Was meine Musikerinnen so spielen


Vorgestern gab es auf unserer Wohnzimmer-Milonga wieder einmal Live-Musik von unserer „Haus-Kapelle“, dem „Duo Tango Varieté“:
Bettina Kollmannsberger (Akkordeon)
Karin Law Robinson-Riedl (Violine und Gesang)

Foto: Dieter Holtum

Die drei Sets (mit jeweils zwei Tandas) sind für mich ein Musterbeispiel dafür, wie man im Tango Tradition und Moderne, argentinische und europäische Musik, Tango und artverwandte Genres miteinander verbinden kann. Daher möchte ich ihre Setlist nicht nur vorstellen, sondern die einzelnen Stücke näher beschreiben:

Vida mía (1933)
Für mich ist dieser Titel der Brüder Emilio und Osvaldo Fresedo die ultimative Tangoschnulze – besonders liebe ich die im Text versteckte Ironie: Vida mía – lejos mas te quiero“ – „Du mein Leben, je weiter du weg bist, desto mehr liebe ich dich“.

Dejalo hermano
„Lass es, Bruder“ von O.Roma und  A. Maffia ist ein Tango, zu dem ich kaum Informationen gefunden habe.

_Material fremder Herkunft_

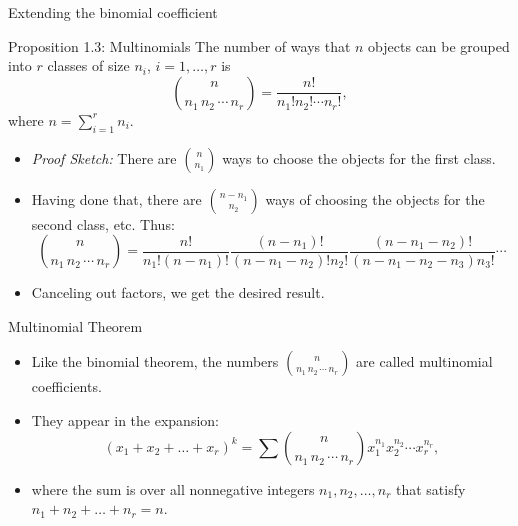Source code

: \begin{frame}[allowframebreaks]{Extending the binomial coefficient}
  \begin{block}{Proposition 1.3: Multinomials}
    The number of ways that $n$ objects can be grouped into $r$ classes of size $n_i$,  $i = 1, \ldots, r$ is
    $$
    \binom{n}{n_1\,n_2\,\cdots\,n_r} = \frac{n!}{n_1!n_2!\cdots n_r!},
    $$
    where $n = \sum_{i = 1}^r n_i$.
  \end{block}
 
  \framebreak
  
  \begin{itemize}
    \item \emph{Proof Sketch:} There are $\binom{n}{n_1}$ ways to choose the objects for the first class. 
    \item Having done that, there are $\binom{n-n_1}{n_2}$ ways of choosing the objects for the second class, etc. Thus:
  $$
  \binom{n}{n_1\,n_2\,\cdots\,n_r} = \frac{n!}{n_1!(n - n_1)!}\frac{(n-n_1)!}{(n - n_1 - n_2)!n_2!}\frac{(n - n_1 - n_2)!}{(n-n_1-n_2-n_3)n_3!}\cdots
  $$
  \item Canceling out factors, we get the desired result.
  \end{itemize}

\end{frame}

\begin{frame}{Multinomial Theorem}

\begin{itemize}
  \item Like the binomial theorem, the numbers $\binom{n}{n_1\,n_2\,\cdots\,n_r}$ are called \alert{multinomial coefficients}. 
  \item They appear in the expansion: 
$$
(x_1 + x_2 + \ldots + x_r)^k = \sum \binom{n}{n_1\, n_2\, \cdots\, n_r}x_1^{n_1}x_2^{n_2}\cdots x_{r}^{n_r},
$$
  \item where the sum is over all nonnegative integers $n_1, n_2, \ldots, n_r$ that satisfy $n_1 + n_2 + \ldots + n_r = n$.
\end{itemize}

\end{frame}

In meinen Ohren klingt die munter-zackige Komposition ziemlich europäisch und ist wunderbar zu tanzen.  

Nunca tuvo novio (1930)
„Sie hatte nie einen Freund“ ist einer meiner absoluten Lieblingstangos. In bittersüßer Weise beschreibt er das Schicksal einer alten Dame, welche nie die Liebe kennenlernen durfte – nur in Romanen, in ihrer Fantasie. Den anrührenden Text zu Agustin Bardis Melodie schrieb kein Geringerer als Enrique Cadícamo. Dieser Antagonismus zwischen Feuer und Eis ist für mich Tango pur! Daher habe ich Karin so lange zugesetzt, bis sie sich mit Bettina an dieses Stück wagte.

Caserón de tejas (1942)
Der Walzer mit der wunderbaren Melodie von Sebastián Piana steht für die Erinnerungen an ein „großes, altes Haus“, eine Jugendliebe, mit der man sich einst dort getroffen hat.

Sueño de juventud (1931)
Der „Traum von der Jugend“ ist ein Vals von Enrique S. Discépolo, der es sogar in konservative Playlists geschafft hat. Auch dieses Stück lockt die Tanzpaare zuverlässig auf die Fläche!

La Foule
Dieser Walzer geht auf den Titel „Que nadie sepa mi sufrir" („Dass niemand mein Leiden kennt“) von Ángel Cabral aus dem Jahr 1936 zurück. 1957 entdeckte Edith Piaf das Stück und ließ sich von Michel Rivgauche einen neuen Text schreiben. Er handelt von Zweien, die sich inmitten eines Festgetümmels zum ersten Mal sehen – es ist Liebe auf den ersten Blick. Doch im Getümmel („La Foule“) verlieren sie sich wieder aus den Augen.

Amor en Budapest
Der argentinische Orchesterchef Enríque Rodríguez machte 1945 das Stück populär, welches der Ungar Mihály Erdélyi komponierte. Dieser „Puszta-Fox“ hatte in verschiedenen Versionen Erfolg. Den spanischen Text verfasste Alberto Novarro.  

Azúcar, pimiento y sal
„Zucker, Pfeffer und Salz“ ist eine muntere Tango-Milonga von Héctor Varela, Titi Rossi und Abel Aznar. Der früher oft gespielte Tango ist auf den hiesigen Milongas gänzlich unbekannt.  

Jalousie
Der dänische Geiger Jakob Gade schrieb Musik für Stummfilme. 1925 gelang ihm der Welthit „Jalousie“ („Eifersucht“). Die Tantiemen reichten für ein sorgenfreies Leben und Gründung einer Stiftung für junge Musiker. Für Geiger ist vor allem das Solo zu Beginn eine „Lebensaufgabe“…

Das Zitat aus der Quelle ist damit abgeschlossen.